Task: Work through the records below and copy every line that includes "public".
Top of Information
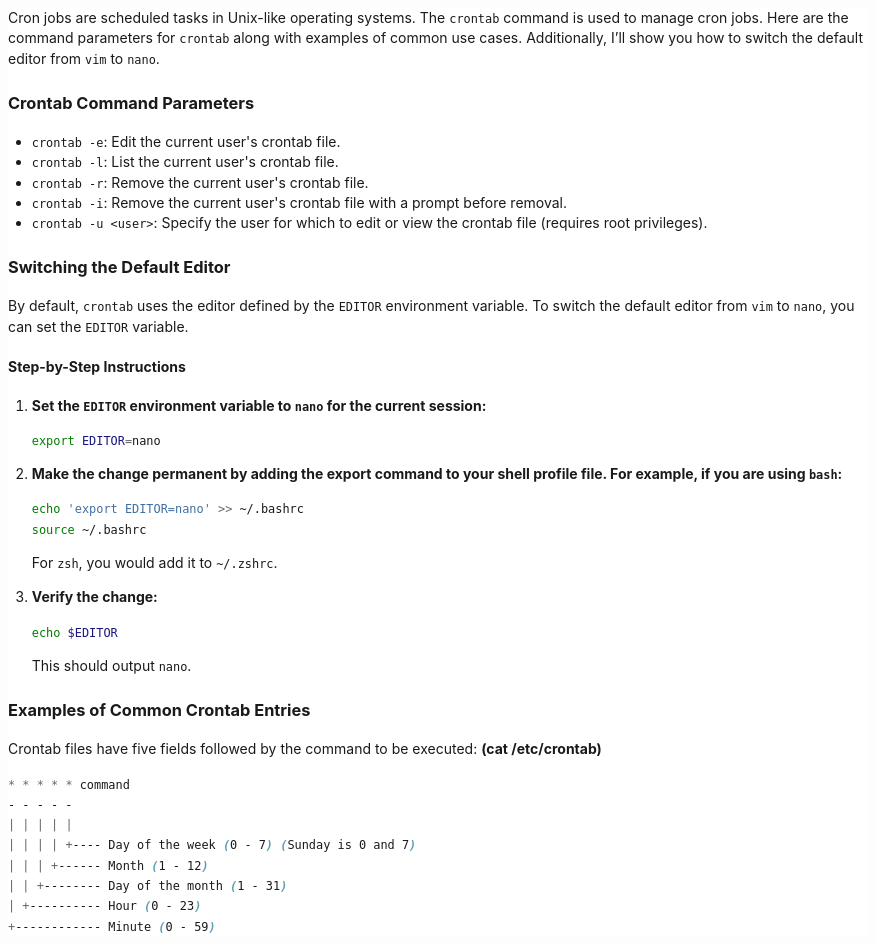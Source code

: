 Cron jobs are scheduled tasks in Unix-like operating systems. The `crontab` command is used to manage cron jobs. Here are the command parameters for `crontab` along with examples of common use cases. Additionally, I’ll show you how to switch the default editor from `vim` to `nano`.

### **Crontab Command Parameters**

- `crontab -e`: Edit the current user's crontab file.
- `crontab -l`: List the current user's crontab file.
- `crontab -r`: Remove the current user's crontab file.
- `crontab -i`: Remove the current user's crontab file with a prompt before removal.
- `crontab -u <user>`: Specify the user for which to edit or view the crontab file (requires root privileges).

### **Switching the Default Editor**

By default, `crontab` uses the editor defined by the `EDITOR` environment variable. To switch the default editor from `vim` to `nano`, you can set the `EDITOR` variable.

#### **Step-by-Step Instructions**

1. **Set the `EDITOR` environment variable to `nano` for the current session:**

   ```bash
   export EDITOR=nano
   ```

2. **Make the change permanent by adding the export command to your shell profile file. For example, if you are using `bash`:**

   ```bash
   echo 'export EDITOR=nano' >> ~/.bashrc
   source ~/.bashrc
   ```

   For `zsh`, you would add it to `~/.zshrc`.

3. **Verify the change:**

   ```bash
   echo $EDITOR
   ```

   This should output `nano`.

### **Examples of Common Crontab Entries**

Crontab files have five fields followed by the command to be executed:
**(cat /etc/crontab)**

``` scss
* * * * * command
- - - - -
| | | | |
| | | | +---- Day of the week (0 - 7) (Sunday is 0 and 7)
| | | +------ Month (1 - 12)
| | +-------- Day of the month (1 - 31)
| +---------- Hour (0 - 23)
+------------ Minute (0 - 59)
```
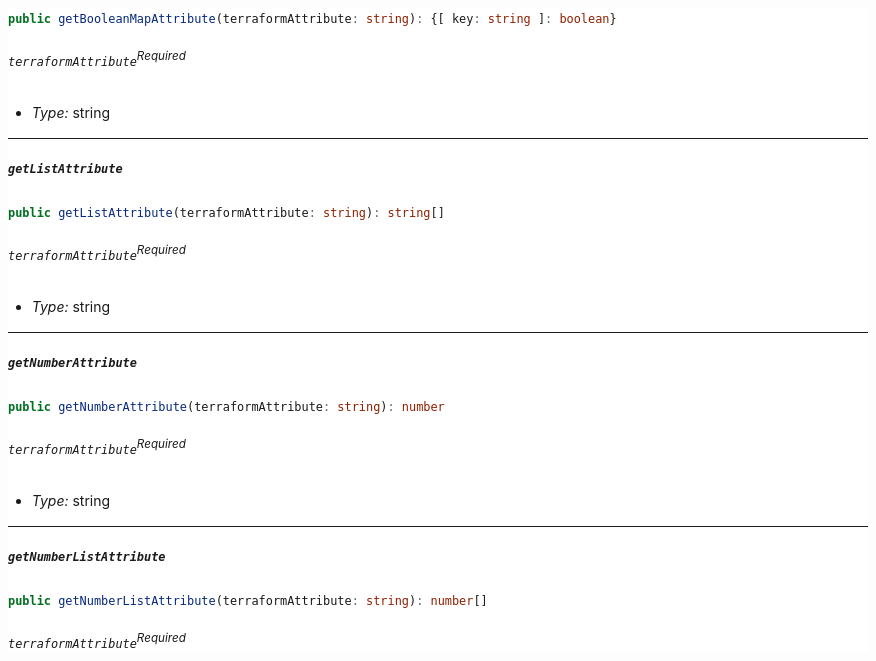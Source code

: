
 ```typescript
public getBooleanMapAttribute(terraformAttribute: string): {[ key: string ]: boolean}
```

###### `terraformAttribute`<sup>Required</sup> <a name="terraformAttribute" id="rhizo-co-terraform-provider-grafana.roleAssignment.RoleAssignment.getBooleanMapAttribute.parameter.terraformAttribute"></a>

- *Type:* string

---

##### `getListAttribute` <a name="getListAttribute" id="rhizo-co-terraform-provider-grafana.roleAssignment.RoleAssignment.getListAttribute"></a>

```typescript
public getListAttribute(terraformAttribute: string): string[]
```

###### `terraformAttribute`<sup>Required</sup> <a name="terraformAttribute" id="rhizo-co-terraform-provider-grafana.roleAssignment.RoleAssignment.getListAttribute.parameter.terraformAttribute"></a>

- *Type:* string

---

##### `getNumberAttribute` <a name="getNumberAttribute" id="rhizo-co-terraform-provider-grafana.roleAssignment.RoleAssignment.getNumberAttribute"></a>

```typescript
public getNumberAttribute(terraformAttribute: string): number
```

###### `terraformAttribute`<sup>Required</sup> <a name="terraformAttribute" id="rhizo-co-terraform-provider-grafana.roleAssignment.RoleAssignment.getNumberAttribute.parameter.terraformAttribute"></a>

- *Type:* string

---

##### `getNumberListAttribute` <a name="getNumberListAttribute" id="rhizo-co-terraform-provider-grafana.roleAssignment.RoleAssignment.getNumberListAttribute"></a>

```typescript
public getNumberListAttribute(terraformAttribute: string): number[]
```

###### `terraformAttribute`<sup>Required</sup> <a name="terraformAttribute" id="rhizo-co-terraform-provider-grafana.roleAssignment.RoleAssignment.getNumberListAttribute.parameter.terraformAttribute"></a>
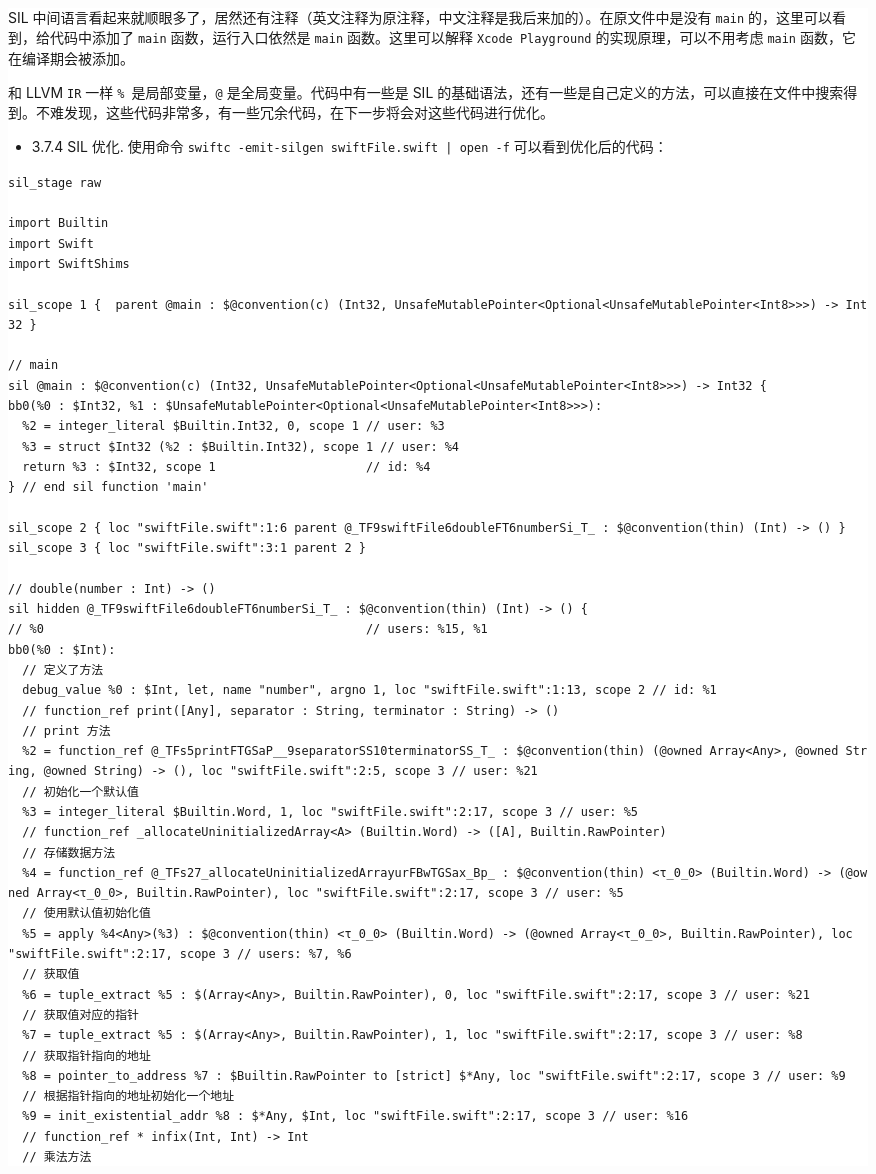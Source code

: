 SIL 中间语言看起来就顺眼多了，居然还有注释（英文注释为原注释，中文注释是我后来加的）。在原文件中是没有 ``main`` 的，这里可以看到，给代码中添加了 ``main`` 函数，运行入口依然是 ``main`` 函数。这里可以解释 ``Xcode Playground`` 的实现原理，可以不用考虑 ``main`` 函数，它在编译期会被添加。

和 LLVM ``IR`` 一样 ``% ``是局部变量，``@`` 是全局变量。代码中有一些是 SIL 的基础语法，还有一些是自己定义的方法，可以直接在文件中搜索得到。不难发现，这些代码非常多，有一些冗余代码，在下一步将会对这些代码进行优化。

* 3.7.4 SIL 优化.  使用命令 ``swiftc -emit-silgen swiftFile.swift | open -f`` 可以看到优化后的代码：

```
sil_stage raw

import Builtin
import Swift
import SwiftShims

sil_scope 1 {  parent @main : $@convention(c) (Int32, UnsafeMutablePointer<Optional<UnsafeMutablePointer<Int8>>>) -> Int32 }

// main
sil @main : $@convention(c) (Int32, UnsafeMutablePointer<Optional<UnsafeMutablePointer<Int8>>>) -> Int32 {
bb0(%0 : $Int32, %1 : $UnsafeMutablePointer<Optional<UnsafeMutablePointer<Int8>>>):
  %2 = integer_literal $Builtin.Int32, 0, scope 1 // user: %3
  %3 = struct $Int32 (%2 : $Builtin.Int32), scope 1 // user: %4
  return %3 : $Int32, scope 1                     // id: %4
} // end sil function 'main'

sil_scope 2 { loc "swiftFile.swift":1:6 parent @_TF9swiftFile6doubleFT6numberSi_T_ : $@convention(thin) (Int) -> () }
sil_scope 3 { loc "swiftFile.swift":3:1 parent 2 }

// double(number : Int) -> ()
sil hidden @_TF9swiftFile6doubleFT6numberSi_T_ : $@convention(thin) (Int) -> () {
// %0                                             // users: %15, %1
bb0(%0 : $Int):
  // 定义了方法
  debug_value %0 : $Int, let, name "number", argno 1, loc "swiftFile.swift":1:13, scope 2 // id: %1
  // function_ref print([Any], separator : String, terminator : String) -> ()
  // print 方法
  %2 = function_ref @_TFs5printFTGSaP__9separatorSS10terminatorSS_T_ : $@convention(thin) (@owned Array<Any>, @owned String, @owned String) -> (), loc "swiftFile.swift":2:5, scope 3 // user: %21
  // 初始化一个默认值
  %3 = integer_literal $Builtin.Word, 1, loc "swiftFile.swift":2:17, scope 3 // user: %5
  // function_ref _allocateUninitializedArray<A> (Builtin.Word) -> ([A], Builtin.RawPointer)
  // 存储数据方法
  %4 = function_ref @_TFs27_allocateUninitializedArrayurFBwTGSax_Bp_ : $@convention(thin) <τ_0_0> (Builtin.Word) -> (@owned Array<τ_0_0>, Builtin.RawPointer), loc "swiftFile.swift":2:17, scope 3 // user: %5
  // 使用默认值初始化值
  %5 = apply %4<Any>(%3) : $@convention(thin) <τ_0_0> (Builtin.Word) -> (@owned Array<τ_0_0>, Builtin.RawPointer), loc "swiftFile.swift":2:17, scope 3 // users: %7, %6
  // 获取值
  %6 = tuple_extract %5 : $(Array<Any>, Builtin.RawPointer), 0, loc "swiftFile.swift":2:17, scope 3 // user: %21
  // 获取值对应的指针
  %7 = tuple_extract %5 : $(Array<Any>, Builtin.RawPointer), 1, loc "swiftFile.swift":2:17, scope 3 // user: %8
  // 获取指针指向的地址
  %8 = pointer_to_address %7 : $Builtin.RawPointer to [strict] $*Any, loc "swiftFile.swift":2:17, scope 3 // user: %9
  // 根据指针指向的地址初始化一个地址
  %9 = init_existential_addr %8 : $*Any, $Int, loc "swiftFile.swift":2:17, scope 3 // user: %16
  // function_ref * infix(Int, Int) -> Int
  // 乘法方法
```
Bottom of Information
Reply to the task:
public getBooleanMapAttribute(terraformAttribute: string): {[ key: string ]: boolean}
public getListAttribute(terraformAttribute: string): string[]
public getNumberAttribute(terraformAttribute: string): number
public getNumberListAttribute(terraformAttribute: string): number[]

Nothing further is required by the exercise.